Report every line below that holds the word "webhook".

--- START ---

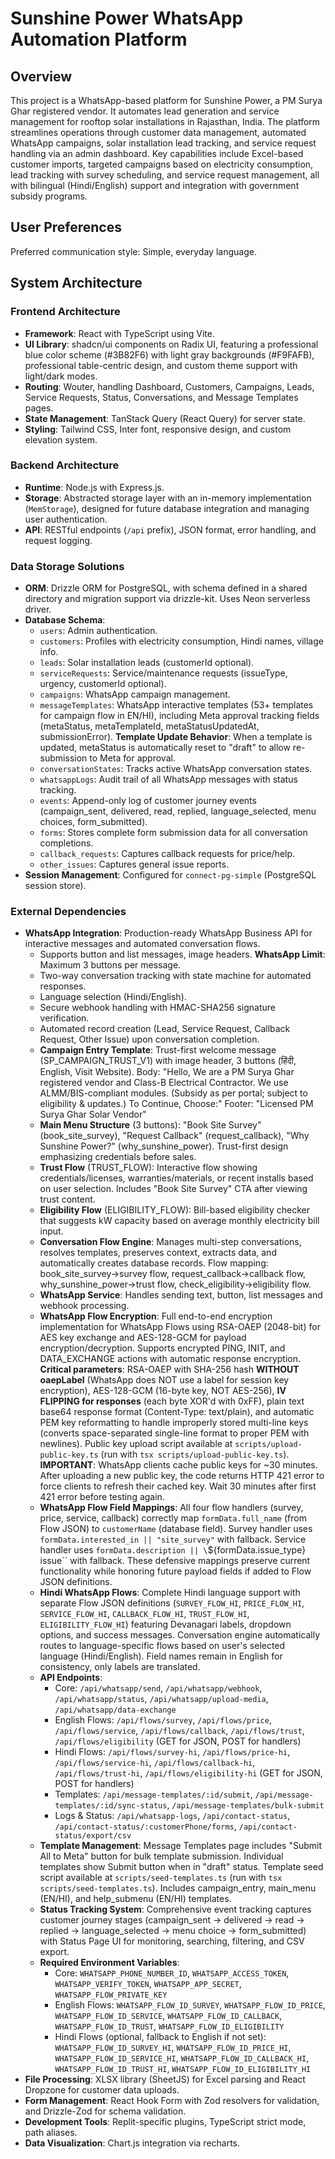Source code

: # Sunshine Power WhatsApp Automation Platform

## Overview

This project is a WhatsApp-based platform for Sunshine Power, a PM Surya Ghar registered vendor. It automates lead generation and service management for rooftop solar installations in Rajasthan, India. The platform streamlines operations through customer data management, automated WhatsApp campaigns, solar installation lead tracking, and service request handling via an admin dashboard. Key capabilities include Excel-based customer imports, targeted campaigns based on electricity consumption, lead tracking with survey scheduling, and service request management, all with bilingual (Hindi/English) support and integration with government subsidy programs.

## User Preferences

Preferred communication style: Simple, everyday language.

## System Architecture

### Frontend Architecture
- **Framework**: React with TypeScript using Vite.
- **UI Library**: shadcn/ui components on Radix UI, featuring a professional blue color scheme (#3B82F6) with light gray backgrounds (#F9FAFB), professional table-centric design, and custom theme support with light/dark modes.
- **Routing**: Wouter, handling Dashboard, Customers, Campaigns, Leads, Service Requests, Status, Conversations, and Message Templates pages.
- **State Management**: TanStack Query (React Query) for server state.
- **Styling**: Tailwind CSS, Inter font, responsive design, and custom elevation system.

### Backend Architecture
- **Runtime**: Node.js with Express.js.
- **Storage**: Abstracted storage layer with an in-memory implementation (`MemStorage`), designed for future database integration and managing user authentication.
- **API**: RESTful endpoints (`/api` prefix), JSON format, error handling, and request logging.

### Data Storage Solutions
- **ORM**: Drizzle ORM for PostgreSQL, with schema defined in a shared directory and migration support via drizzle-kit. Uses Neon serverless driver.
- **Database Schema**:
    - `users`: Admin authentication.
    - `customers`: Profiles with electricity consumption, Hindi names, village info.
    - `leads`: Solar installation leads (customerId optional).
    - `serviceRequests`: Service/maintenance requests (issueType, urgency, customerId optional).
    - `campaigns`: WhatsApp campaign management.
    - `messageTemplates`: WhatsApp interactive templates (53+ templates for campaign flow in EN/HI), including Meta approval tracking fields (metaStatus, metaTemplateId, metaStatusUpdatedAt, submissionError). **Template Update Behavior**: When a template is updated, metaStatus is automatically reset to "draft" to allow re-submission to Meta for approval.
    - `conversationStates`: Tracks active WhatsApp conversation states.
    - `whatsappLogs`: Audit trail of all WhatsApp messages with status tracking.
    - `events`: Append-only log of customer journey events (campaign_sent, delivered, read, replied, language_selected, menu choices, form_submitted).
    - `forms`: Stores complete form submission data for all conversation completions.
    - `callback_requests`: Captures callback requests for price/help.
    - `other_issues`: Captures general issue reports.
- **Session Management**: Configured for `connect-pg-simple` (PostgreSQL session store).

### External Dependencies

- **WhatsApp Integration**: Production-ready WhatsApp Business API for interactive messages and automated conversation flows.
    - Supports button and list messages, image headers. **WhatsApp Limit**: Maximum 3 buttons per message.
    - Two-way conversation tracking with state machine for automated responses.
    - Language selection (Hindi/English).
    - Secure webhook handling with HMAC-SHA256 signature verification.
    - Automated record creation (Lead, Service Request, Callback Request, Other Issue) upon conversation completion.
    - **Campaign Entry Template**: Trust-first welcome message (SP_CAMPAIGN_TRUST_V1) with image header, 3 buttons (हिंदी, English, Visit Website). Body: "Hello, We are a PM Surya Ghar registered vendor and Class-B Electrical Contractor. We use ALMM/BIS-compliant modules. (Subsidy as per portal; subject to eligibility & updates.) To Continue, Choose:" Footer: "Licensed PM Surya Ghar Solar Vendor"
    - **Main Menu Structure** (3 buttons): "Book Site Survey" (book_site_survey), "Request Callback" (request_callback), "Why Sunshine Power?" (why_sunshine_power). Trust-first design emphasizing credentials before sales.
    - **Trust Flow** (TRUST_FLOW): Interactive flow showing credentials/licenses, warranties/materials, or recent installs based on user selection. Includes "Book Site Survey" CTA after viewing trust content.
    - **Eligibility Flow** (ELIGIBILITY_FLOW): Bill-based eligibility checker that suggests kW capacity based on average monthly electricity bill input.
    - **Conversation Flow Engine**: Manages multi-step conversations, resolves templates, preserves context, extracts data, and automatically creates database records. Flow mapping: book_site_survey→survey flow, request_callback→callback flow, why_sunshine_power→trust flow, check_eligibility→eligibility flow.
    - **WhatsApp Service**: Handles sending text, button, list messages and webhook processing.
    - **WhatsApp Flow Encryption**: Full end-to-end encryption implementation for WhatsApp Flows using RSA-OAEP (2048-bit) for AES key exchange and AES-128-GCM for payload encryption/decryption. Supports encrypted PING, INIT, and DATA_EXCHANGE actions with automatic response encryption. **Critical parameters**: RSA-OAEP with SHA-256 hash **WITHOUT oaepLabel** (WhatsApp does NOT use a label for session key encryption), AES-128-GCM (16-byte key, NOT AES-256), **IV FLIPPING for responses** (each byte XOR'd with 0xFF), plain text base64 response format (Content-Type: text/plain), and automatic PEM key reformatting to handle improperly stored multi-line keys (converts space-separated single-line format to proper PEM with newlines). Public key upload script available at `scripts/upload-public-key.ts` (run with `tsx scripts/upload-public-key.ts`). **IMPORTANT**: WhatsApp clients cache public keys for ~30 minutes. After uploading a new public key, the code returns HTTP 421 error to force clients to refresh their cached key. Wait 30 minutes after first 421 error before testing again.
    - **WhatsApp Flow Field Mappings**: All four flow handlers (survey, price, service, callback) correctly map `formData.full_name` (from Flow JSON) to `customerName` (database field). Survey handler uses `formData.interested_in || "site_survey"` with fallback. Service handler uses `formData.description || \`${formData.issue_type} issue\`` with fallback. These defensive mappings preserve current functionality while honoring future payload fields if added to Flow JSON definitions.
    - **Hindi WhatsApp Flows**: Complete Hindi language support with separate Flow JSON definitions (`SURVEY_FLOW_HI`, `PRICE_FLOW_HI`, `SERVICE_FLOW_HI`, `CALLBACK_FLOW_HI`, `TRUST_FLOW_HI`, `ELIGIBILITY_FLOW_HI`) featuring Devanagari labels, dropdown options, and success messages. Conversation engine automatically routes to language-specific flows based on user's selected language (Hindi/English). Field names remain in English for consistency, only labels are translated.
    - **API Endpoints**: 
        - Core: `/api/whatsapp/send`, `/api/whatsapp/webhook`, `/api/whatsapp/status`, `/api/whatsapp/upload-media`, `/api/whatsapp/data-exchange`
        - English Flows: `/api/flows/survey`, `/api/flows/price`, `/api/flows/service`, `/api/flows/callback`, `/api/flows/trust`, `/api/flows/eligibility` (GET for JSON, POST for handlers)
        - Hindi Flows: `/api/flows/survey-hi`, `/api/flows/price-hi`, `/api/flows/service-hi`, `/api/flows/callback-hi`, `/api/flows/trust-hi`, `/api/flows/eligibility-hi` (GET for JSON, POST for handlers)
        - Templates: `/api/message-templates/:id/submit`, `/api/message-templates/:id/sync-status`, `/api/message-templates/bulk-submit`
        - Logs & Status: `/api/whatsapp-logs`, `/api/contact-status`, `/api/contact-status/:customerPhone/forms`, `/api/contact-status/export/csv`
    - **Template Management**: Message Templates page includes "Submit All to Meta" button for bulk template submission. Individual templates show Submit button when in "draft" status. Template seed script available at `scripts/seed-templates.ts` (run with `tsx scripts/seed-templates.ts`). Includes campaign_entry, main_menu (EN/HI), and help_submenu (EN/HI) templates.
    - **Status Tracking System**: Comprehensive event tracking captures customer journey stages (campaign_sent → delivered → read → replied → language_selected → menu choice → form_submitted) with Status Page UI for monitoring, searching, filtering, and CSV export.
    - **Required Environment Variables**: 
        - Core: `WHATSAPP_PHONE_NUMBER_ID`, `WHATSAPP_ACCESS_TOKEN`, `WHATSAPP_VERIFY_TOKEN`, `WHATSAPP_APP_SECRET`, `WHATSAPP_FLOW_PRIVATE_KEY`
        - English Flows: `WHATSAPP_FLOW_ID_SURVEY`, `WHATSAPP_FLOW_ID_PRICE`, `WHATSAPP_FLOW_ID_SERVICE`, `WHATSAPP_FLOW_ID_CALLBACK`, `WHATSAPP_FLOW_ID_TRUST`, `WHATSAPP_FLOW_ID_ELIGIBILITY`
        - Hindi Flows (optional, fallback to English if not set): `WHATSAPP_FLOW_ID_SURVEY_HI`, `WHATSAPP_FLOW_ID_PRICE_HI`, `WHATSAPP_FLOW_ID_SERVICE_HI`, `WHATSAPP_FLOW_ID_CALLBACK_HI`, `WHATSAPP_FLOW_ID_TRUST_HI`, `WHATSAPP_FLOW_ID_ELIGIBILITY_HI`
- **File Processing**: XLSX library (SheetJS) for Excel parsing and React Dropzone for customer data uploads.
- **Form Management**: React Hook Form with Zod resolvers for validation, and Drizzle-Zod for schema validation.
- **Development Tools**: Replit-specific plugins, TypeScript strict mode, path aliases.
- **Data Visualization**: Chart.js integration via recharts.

--- END ---
--- START ---

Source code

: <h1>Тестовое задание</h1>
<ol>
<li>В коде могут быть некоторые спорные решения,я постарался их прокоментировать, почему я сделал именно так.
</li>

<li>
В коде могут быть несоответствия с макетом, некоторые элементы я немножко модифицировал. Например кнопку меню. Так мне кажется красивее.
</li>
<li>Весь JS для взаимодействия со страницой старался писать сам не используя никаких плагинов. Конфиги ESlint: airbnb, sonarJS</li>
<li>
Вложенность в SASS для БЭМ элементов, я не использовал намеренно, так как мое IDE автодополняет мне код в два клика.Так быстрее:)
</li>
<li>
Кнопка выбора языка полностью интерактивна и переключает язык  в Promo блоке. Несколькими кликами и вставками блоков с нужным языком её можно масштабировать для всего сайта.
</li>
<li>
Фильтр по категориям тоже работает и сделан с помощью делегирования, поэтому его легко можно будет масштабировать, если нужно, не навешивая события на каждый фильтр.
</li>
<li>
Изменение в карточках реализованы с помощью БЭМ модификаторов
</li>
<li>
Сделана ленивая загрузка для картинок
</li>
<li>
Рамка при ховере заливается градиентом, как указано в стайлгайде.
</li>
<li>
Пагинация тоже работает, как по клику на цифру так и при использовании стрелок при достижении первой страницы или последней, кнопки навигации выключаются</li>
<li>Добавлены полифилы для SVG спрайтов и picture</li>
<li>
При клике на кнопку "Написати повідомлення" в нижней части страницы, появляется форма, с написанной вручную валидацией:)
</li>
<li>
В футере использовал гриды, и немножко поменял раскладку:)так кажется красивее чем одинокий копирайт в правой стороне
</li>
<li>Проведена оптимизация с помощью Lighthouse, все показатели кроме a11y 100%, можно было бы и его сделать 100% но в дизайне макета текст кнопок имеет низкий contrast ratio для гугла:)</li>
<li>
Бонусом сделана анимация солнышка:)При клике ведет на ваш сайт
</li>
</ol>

--- END ---

> **EXERCISE SOLUTION**:
    - Secure webhook handling with HMAC-SHA256 signature verification.
    - **WhatsApp Service**: Handles sending text, button, list messages and webhook processing.
        - Core: `/api/whatsapp/send`, `/api/whatsapp/webhook`, `/api/whatsapp/status`, `/api/whatsapp/upload-media`, `/api/whatsapp/data-exchange`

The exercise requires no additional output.